Statistics 49S: Fundamentals of
Modern Statistical Modeling and Data Analysis

  Spring 2009

Course Home Page


Course Description

This course introduces modern statistical science, which combines mathematical theory and computing to answer applied data analysis questions.  Students learn the basics of advanced statistical modeling, with special emphasis on Monte Carlo (computer intensive) approaches for maximum likelihood and Bayesian inference.  Students study probability and statistical theory, learn to code statistical routines using a statistical programming language, and develop skills at analyzing data.  Applications are drawn from the social sciences, the natural sciences, and professional and intercollegiate sports.  Students who enjoy this course are likely to enjoy advanced courses in statistical science at Duke (see the on-line description of the major in statistical science).. 

Course Objectives

Logistics

Prerequisites

Students must have passed Math 31 and Math 32, or the equivalent.  Students should be either (i) comfortable with basic computer programming or (ii) willing to learn basic computer programming during the semester.  A previous statistics course is not required.

Readings

Lavine, M. (2008) Introduction to Statistical Thought. This book is free and can be downloaded at http://www.stat.duke.edu/~michael/book.html.  A copy is on the STA 49S Blackboard site in the Course Documents folder. 

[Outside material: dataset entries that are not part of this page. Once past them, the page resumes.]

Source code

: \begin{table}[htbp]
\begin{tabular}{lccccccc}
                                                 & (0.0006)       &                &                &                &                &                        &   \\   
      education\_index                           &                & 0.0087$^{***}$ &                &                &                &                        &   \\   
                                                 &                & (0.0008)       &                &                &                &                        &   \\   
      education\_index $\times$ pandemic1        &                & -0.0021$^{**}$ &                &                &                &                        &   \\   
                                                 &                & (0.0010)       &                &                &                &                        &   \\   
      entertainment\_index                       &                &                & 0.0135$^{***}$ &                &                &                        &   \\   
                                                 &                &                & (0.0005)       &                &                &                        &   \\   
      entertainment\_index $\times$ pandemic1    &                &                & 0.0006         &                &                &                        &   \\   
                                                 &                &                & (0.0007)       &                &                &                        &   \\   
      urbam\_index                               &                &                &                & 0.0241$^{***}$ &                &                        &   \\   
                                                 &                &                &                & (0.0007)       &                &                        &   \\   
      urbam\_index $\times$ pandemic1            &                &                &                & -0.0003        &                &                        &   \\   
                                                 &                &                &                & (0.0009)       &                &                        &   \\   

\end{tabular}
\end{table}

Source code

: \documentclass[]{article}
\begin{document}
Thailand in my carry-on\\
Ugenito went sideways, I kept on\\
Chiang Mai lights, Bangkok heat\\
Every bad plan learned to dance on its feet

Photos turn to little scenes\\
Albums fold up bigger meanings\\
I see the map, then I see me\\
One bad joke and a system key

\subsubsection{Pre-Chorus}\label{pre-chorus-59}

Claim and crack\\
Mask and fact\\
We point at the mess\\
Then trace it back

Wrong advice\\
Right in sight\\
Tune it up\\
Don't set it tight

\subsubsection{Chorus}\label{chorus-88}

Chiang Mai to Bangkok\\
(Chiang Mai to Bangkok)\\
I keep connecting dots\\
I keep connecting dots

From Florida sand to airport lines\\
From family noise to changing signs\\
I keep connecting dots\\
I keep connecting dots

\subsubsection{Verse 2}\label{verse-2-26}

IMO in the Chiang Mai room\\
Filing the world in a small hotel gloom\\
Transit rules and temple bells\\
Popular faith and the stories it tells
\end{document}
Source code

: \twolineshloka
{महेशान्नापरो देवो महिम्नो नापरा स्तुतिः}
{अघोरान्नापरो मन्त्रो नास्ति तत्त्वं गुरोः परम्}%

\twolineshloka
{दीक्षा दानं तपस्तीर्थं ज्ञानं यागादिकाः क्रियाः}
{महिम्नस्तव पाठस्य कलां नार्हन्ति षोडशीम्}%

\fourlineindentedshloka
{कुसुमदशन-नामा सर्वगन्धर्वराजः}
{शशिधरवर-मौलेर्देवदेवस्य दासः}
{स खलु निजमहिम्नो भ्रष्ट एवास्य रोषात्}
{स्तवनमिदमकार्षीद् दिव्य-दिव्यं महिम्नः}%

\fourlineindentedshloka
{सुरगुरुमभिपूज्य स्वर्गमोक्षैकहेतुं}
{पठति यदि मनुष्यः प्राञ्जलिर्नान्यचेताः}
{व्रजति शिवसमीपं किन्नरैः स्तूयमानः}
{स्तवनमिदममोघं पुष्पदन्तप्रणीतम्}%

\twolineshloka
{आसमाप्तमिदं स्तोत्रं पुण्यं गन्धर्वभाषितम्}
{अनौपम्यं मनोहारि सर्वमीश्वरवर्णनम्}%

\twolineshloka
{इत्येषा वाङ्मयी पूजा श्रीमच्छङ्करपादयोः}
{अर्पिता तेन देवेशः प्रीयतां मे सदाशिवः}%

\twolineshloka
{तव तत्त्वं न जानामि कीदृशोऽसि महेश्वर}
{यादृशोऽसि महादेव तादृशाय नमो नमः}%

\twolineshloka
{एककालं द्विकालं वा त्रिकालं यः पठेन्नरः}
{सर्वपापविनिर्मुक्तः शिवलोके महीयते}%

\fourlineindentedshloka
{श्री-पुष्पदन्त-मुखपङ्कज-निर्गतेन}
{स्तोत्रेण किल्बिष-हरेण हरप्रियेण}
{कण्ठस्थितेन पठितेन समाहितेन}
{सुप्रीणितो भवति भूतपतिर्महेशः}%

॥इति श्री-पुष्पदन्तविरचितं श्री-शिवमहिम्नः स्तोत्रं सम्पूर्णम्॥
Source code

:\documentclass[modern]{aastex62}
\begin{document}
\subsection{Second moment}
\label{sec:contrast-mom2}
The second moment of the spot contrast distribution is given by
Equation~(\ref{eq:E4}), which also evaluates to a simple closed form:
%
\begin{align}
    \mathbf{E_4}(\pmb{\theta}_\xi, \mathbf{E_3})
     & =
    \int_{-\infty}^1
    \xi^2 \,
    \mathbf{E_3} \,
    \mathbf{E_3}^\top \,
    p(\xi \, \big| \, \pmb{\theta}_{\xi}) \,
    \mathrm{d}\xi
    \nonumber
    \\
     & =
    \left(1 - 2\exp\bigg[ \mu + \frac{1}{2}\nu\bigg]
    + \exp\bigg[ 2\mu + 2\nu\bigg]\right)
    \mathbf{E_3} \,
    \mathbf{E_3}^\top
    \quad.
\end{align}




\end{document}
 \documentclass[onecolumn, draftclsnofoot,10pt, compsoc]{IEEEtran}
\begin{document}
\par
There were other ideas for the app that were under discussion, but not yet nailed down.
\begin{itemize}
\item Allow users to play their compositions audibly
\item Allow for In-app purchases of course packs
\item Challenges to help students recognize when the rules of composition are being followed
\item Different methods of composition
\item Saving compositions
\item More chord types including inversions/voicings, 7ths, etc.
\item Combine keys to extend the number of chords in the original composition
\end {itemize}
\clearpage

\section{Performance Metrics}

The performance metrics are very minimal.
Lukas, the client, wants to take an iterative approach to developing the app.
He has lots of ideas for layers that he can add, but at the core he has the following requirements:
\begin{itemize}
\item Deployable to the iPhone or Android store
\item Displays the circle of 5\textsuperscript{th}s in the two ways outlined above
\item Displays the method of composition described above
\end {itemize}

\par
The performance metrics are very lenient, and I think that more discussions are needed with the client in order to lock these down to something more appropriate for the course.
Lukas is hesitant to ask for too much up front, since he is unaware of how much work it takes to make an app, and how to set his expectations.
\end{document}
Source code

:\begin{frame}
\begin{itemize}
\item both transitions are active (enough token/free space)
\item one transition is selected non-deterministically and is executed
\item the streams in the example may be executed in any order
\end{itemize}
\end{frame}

We also will read from journal articles provided by Professor Reiter. The primary journals include the Journal of Quantitative Analysis in Sports, Journal of the American Statistical Association, The American Statistician, and Chance.


Computing

We will use the statistical software package, R. It can be downloaded for free at http://www.r-project.org/

Calculator

Students don't need a calculator for this course.

Schedule of Topics

We will cover the topics in the table below.  We may spend different amounts of time on each topic than shown, depending on the interests of the class participants.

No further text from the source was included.